WHAT IS REQUIRED | Whenever the word "kell" turns up in a line below, that line should be copied.

Saved data entries
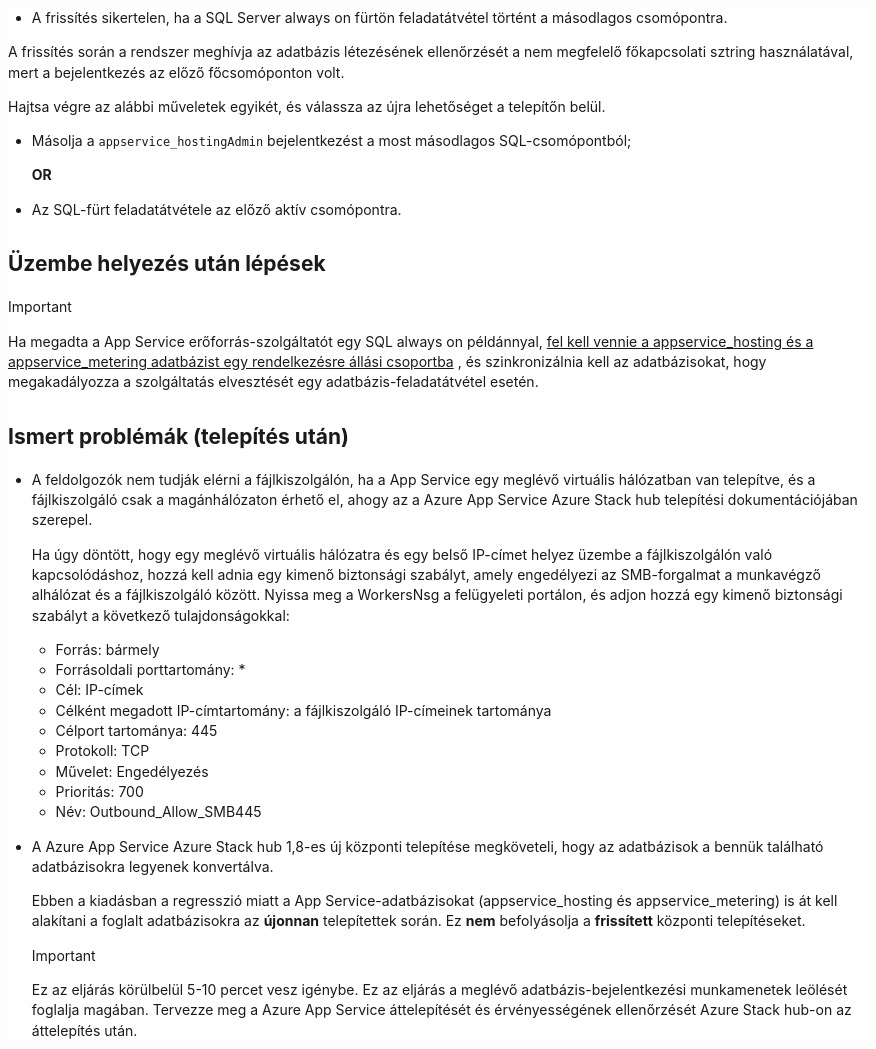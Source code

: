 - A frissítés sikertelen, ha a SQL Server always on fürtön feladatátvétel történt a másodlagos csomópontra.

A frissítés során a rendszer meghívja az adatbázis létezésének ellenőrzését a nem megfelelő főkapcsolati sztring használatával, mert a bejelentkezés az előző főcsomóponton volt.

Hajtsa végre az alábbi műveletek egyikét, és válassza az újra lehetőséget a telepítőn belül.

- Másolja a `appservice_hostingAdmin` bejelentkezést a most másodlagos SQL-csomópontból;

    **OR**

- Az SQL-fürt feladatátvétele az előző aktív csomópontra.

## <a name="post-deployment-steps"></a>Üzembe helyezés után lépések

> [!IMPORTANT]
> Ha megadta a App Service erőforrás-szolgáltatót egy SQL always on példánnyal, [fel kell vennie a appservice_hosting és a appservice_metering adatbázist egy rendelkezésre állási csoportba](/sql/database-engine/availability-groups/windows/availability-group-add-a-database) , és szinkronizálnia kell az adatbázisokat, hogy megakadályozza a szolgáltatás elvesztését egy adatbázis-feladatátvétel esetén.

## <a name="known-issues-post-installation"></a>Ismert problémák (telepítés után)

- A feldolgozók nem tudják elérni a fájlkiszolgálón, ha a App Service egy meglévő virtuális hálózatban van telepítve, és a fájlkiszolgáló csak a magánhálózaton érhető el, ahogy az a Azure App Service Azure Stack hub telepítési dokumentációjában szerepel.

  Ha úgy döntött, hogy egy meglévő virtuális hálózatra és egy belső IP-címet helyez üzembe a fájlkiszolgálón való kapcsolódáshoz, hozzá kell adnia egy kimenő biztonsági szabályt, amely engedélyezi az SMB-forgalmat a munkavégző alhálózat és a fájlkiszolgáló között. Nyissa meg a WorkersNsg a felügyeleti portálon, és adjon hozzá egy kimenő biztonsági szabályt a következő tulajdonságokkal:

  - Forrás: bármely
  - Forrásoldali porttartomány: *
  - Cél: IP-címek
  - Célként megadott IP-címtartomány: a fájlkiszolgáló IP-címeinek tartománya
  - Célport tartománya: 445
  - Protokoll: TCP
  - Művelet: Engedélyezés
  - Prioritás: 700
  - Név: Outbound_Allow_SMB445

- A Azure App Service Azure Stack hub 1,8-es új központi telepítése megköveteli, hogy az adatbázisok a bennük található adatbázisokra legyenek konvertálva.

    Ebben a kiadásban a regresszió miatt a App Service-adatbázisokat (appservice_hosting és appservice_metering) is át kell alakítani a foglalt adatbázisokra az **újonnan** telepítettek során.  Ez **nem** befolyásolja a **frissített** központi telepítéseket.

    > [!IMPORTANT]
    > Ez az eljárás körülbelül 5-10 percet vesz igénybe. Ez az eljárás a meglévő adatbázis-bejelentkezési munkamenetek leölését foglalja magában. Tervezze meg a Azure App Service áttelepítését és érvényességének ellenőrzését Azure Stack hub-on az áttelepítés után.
--
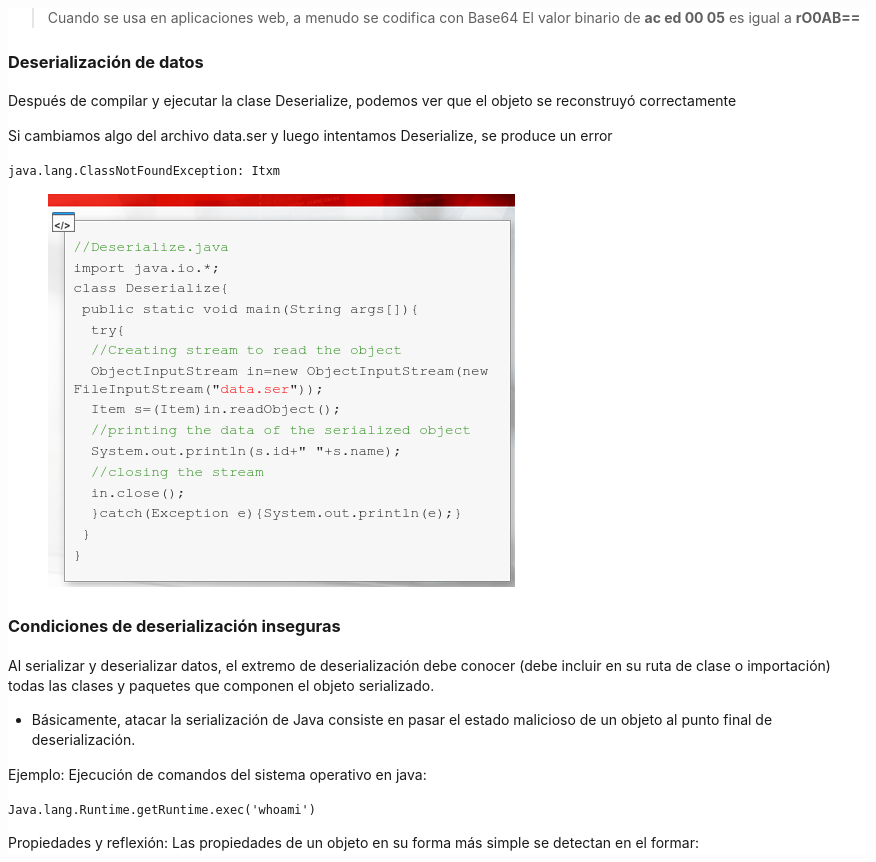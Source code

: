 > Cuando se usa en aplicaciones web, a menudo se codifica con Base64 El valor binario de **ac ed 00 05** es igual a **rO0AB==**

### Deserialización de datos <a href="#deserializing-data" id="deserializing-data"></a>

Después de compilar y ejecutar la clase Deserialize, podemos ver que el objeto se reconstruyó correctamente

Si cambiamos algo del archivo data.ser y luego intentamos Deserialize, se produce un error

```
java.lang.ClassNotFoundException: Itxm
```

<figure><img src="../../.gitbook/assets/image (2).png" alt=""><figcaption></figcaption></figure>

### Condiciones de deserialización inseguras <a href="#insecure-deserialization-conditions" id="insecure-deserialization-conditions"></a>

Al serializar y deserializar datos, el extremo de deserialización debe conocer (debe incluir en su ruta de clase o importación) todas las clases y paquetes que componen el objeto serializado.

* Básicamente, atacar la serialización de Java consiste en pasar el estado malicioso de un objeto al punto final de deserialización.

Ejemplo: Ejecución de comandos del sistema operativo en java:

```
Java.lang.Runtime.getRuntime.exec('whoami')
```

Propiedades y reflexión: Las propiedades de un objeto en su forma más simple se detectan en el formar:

REPLY |
> Ha megadta a App Service erőforrás-szolgáltatót egy SQL always on példánnyal, [fel kell vennie a appservice_hosting és a appservice_metering adatbázist egy rendelkezésre állási csoportba](/sql/database-engine/availability-groups/windows/availability-group-add-a-database) , és szinkronizálnia kell az adatbázisokat, hogy megakadályozza a szolgáltatás elvesztését egy adatbázis-feladatátvétel esetén.
  Ha úgy döntött, hogy egy meglévő virtuális hálózatra és egy belső IP-címet helyez üzembe a fájlkiszolgálón való kapcsolódáshoz, hozzá kell adnia egy kimenő biztonsági szabályt, amely engedélyezi az SMB-forgalmat a munkavégző alhálózat és a fájlkiszolgáló között. Nyissa meg a WorkersNsg a felügyeleti portálon, és adjon hozzá egy kimenő biztonsági szabályt a következő tulajdonságokkal:
    Ebben a kiadásban a regresszió miatt a App Service-adatbázisokat (appservice_hosting és appservice_metering) is át kell alakítani a foglalt adatbázisokra az **újonnan** telepítettek során.  Ez **nem** befolyásolja a **frissített** központi telepítéseket.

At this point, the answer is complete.